"Now we have decided ourselves how we will move ... we should come to some kind of (international) agreement, in my opinion, in 2009," he told reporters at a business summit. European Union leaders committed last week to a target of reducing EU greenhouse gas emissions by 20 percent by 2020 and offered to go to 30 percent if major nations such as the United States, Russia, China and India follow suit.
Making a deal in 2009 would give time for ratification the following year and for such a new emissions scheme to enter force in 2012, Piebalgs said.
It would also be after US President George W. Bush, who refused to ratify the Kyoto Protocol on climate change after he took office in 2001, leaves the White House.
Environmental group WWF expects more countries to join the EU's emissions-cutting plan.
"I am sure other countries will follow suit," senior WWF official Stephan Singer told the summit, with Norway, Japan and Switzerland likely examples.
The United States would also step up efforts to cut emissions once a new president was in place, Singer added.
Piebalgs reiterated that nuclear energy policy was a matter for national governments to decide.
Nuclear energy helps to combat climate change, offers security of supply and would act as a bridge until more renewable energy was on tap, said Utz Claassen, chief executive of German utility EnBW.

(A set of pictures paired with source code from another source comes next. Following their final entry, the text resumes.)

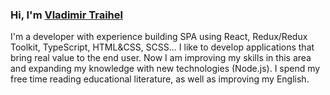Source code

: ### Hi, I'm [Vladimir Traihel](https://www.linkedin.com/in/vladimir-traihel/)
I'm a developer with experience building SPA using React, Redux/Redux Toolkit, TypeScript, HTML&CSS, SCSS... I like to develop applications that bring real value to the end user. Now I am improving my skills in this area and expanding my knowledge with new technologies (Node.js). I spend my free time reading educational literature, as well as improving my English.
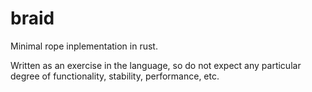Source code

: # braid
Minimal rope inplementation in rust.

Written as an exercise in the language, so do not expect any particular degree of functionality, stability, performance, etc.
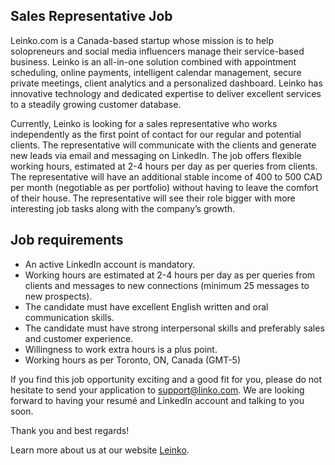 ## Sales Representative Job

Leinko.com is a Canada-based startup whose mission is to help solopreneurs and social media influencers manage their service-based business. Leinko is an all-in-one solution combined with appointment scheduling, online payments, intelligent calendar management, secure private meetings, client analytics and a personalized dashboard. Leinko has innovative technology and dedicated expertise to deliver excellent services to a steadily growing customer database.

Currently, Leinko is looking for a sales representative who works independently as the first point of contact for our regular and potential clients. The representative will communicate with the clients and generate new leads via email and messaging on LinkedIn. The job offers flexible working hours, estimated at 2-4 hours per day as per queries from clients. The representative will have an additional stable income of 400 to 500 CAD per month (negotiable as per portfolio) without having to leave the comfort of their house. The representative will see their role bigger with more interesting job tasks along with the company’s growth.

## Job requirements
- An active LinkedIn account is mandatory.
- Working hours are estimated at 2-4 hours per day as per queries from clients and messages to new connections (minimum 25 messages to new prospects).
- The candidate must have excellent English written and oral communication skills.
- The candidate must have strong interpersonal skills and preferably sales and customer experience.
- Willingness to work extra hours is a plus point.
- Working hours as per Toronto, ON, Canada (GMT-5)

If you find this job opportunity exciting and a good fit for you, please do not hesitate to send your application to support@linko.com. We are looking forward to having your resumé and LinkedIn account and talking to you soon.

Thank you and best regards!

Learn more about us at our website [Leinko](https://leinko.com/).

Germany has plans to phase out nuclear energy by the early 2020s, a step that would "ignore the fact that a premature exit from existing power plans would add 150 million tonnes a year of CO2", Claassen said.
Piebalgs, who received a mandate from EU leaders to draw up new binding rules on renewable energy targets, said he expected a "green light" from the European Parliament soon to draft binding measures.
Earlier this week in the EU assembly the Green Party said it was sceptical about how targets on renewables would be enforced.
Piebalgs said the measures would be in the form of a directive enforceable in the usual way, with legal action possible against those who fail to comply.
EU states and parliament would have the final say on the draft measures.